A prototype for Marvel Comics' High Evolutionary. More proof that Carl Burgos invented the Silver Age of Marvel Comics back in 1939...?



Now I'm trying to decide if rocket cars needs to be a trophy item. A commonplace rocket car might seem futuristic, but a rocket car held the land speed record (345 MPH) as of 1938. Maybe the Thunderbolt (#7 on this list) will get a stat.


I think I've just solved my problem of how to justify keeping the acetylene torch on the trophy list. A "blue ray" acetylene torch makes it seem more exotic, and could maybe justify boosting the damage it causes a little.


A note to myself that a large transport plane can be a trophy item. A large transport plane has several benefits for a group of Heroes -- it can easily transport them all in one trip, as well as storing all the supplies they might need on adventures (you can see how the interior side of this plane is set up like an armory).

This is Don Dixon. Don't drink was apparently drugged with a Potion of Madness. It makes him gibber and sound like an egomaniac.  Hmm...did someone slip this to Donald Trump?


Oh, Speed Centaur, you goofy feature! I guess Speed cut off his arms in order to fit his torso into that fake horse head? The lesson here is that you don't have to think too hard about disguise for it to work in H&H.

(Scans courtesy of Comic Book Plus)

Monday, September 26, 2016

Amazing Mystery Funnies v. 2 #8 - pt. 1

This is the first appearance of Speed Centaur, the first and one of the only centaurs to ever appear in comic books. It's like the editors at Centaur Publishing said, "How can we make a superhero like Superman without getting sued by DC? I know, let's make him half-horse!"

Speed comes from a futuristic city at the North Pole that explodes, leaving him the lone survivor. Sound familiar? I didn't share that page, but this one, that shows that centaurs should maybe have some kind of cold resistance.


I don't think centaurs are generally known for their leaping ability. Seems a lot like the alien race, though. Or would could make an argument for a centaur being a half-alien/half-human character.

Kicking the bear could be the Get Tough power in use. Or it could be the natural hoof attack of a centaur, depending on how one stats Speed.


Okay, we've been told that Speed leaps, but this sure looks like flying to me. That would make Speed Centaur the first flying superhero.


Speed appears to be attacking five hoodlums at once here. Is this the first recorded instance of the power Flurry of Blows?

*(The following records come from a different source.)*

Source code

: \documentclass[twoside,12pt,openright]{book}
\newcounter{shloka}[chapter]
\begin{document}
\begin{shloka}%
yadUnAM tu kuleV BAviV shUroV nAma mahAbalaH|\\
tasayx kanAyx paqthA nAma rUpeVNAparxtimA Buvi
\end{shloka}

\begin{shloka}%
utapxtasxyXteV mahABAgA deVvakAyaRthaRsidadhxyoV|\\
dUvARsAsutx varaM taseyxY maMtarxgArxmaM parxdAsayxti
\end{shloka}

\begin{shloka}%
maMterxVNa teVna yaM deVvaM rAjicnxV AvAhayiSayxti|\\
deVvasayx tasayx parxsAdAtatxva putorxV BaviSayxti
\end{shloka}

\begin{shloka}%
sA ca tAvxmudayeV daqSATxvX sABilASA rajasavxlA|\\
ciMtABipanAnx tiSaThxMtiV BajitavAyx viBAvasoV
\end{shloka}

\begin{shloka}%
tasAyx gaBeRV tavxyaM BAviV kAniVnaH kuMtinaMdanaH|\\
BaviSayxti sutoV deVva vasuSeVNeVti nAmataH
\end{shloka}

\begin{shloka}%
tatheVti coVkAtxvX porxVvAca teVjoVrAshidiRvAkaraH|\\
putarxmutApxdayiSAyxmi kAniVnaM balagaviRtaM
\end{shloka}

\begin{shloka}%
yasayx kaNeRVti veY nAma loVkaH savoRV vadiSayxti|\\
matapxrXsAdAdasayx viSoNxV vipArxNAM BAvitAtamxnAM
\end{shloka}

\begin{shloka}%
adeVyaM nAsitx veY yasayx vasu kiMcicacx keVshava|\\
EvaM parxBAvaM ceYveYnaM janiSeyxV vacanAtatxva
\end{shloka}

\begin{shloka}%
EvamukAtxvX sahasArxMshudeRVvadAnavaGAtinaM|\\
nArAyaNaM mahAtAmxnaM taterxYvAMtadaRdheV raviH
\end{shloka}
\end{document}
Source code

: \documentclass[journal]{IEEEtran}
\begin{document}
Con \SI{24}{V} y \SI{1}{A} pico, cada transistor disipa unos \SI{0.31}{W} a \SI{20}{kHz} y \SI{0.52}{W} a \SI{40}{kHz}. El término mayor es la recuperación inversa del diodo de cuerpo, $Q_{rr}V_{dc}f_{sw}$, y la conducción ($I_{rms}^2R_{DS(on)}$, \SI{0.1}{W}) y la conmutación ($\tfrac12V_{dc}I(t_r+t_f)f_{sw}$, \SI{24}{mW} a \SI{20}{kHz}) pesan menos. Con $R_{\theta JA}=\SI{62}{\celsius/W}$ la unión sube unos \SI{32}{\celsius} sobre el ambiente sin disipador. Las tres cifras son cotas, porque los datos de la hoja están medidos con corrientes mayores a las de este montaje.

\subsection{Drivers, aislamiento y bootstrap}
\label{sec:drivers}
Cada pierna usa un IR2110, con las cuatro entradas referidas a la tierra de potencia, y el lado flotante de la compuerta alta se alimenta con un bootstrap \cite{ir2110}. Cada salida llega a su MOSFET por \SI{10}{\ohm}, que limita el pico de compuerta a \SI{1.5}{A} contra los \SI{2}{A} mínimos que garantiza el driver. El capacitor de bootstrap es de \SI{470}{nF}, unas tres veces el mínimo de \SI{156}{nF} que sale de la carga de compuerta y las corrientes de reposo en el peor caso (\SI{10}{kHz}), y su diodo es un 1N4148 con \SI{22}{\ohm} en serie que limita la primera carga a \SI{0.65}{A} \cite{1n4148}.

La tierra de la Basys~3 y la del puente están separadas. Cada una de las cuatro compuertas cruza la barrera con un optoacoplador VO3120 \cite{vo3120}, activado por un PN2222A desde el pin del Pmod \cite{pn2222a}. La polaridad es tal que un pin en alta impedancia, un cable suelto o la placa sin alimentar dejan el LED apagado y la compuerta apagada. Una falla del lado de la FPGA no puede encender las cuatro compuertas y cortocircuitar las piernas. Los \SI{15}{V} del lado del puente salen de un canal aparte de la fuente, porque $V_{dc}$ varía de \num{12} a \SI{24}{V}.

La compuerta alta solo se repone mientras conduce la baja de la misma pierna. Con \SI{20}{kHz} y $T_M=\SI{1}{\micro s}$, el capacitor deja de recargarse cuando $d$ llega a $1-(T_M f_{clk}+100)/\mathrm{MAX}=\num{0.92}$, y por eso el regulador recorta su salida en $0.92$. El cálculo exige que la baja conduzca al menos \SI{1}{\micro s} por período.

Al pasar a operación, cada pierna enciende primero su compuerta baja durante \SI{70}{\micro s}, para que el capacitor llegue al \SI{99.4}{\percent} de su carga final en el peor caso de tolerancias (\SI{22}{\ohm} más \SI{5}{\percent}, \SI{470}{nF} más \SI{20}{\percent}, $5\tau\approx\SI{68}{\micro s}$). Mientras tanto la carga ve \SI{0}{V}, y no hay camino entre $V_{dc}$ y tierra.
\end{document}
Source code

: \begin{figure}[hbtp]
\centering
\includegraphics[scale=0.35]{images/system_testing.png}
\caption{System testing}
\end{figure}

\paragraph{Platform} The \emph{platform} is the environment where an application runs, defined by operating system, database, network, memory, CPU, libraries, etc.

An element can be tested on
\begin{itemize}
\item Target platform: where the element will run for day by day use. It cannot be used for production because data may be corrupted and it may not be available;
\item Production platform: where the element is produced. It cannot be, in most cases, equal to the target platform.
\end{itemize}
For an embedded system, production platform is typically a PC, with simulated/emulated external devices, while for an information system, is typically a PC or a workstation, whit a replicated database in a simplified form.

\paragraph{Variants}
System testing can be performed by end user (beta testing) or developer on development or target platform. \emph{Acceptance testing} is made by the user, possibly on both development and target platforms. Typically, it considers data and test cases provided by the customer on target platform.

This is a curious map. "Corubia" is almost surely Colombia. "Martique" looks like Ecuador. "Belcade" could be the Brazilian State of Roraima. Which would make Strath...part of the Amazon? And it's supposed to be mountainous too!  It's an interesting mix of real and fictional geography.


A little known benefit of riding around in a motorcycle and sidecar -- the sidecar can have a machine gun mounted on it. Who knew?



So, The Inner Circle stops this South American war, but with a pretty dodgy plan. It required two agents to slip into a foreign country, then kidnap a minister without getting caught or even detected. The minister had to go along with writing a letter asking the leader of his country to come meet him at a remote cabin with minimal guards, and the leader being stupid enough to comply with it. This was a very generous Editor.


This was a big catch for Centaur, picking up the license for Don Dixon and the Hidden Empire. And this looks to be a pretty exciting installment! This woman is like a will-o-wisp, luring Don out into the swamp so he'll drown, then vanishing. But as the story unfolds, it turns out she's not supernatural at all; she's the queen of the marsh monsters. It isn't explained, but she probably just sinks into the water because she can breathe underwater.



Marsh monsters -- or marsh folk, as they call themselves -- appear to be ugly, hairless humans with small fins on top of their heads and can breathe underwater, except for a small, elite segment of the population that look like ordinary humans (but can still breathe underwater). It is also implied here that marsh monsters are really good at camouflage and ambush.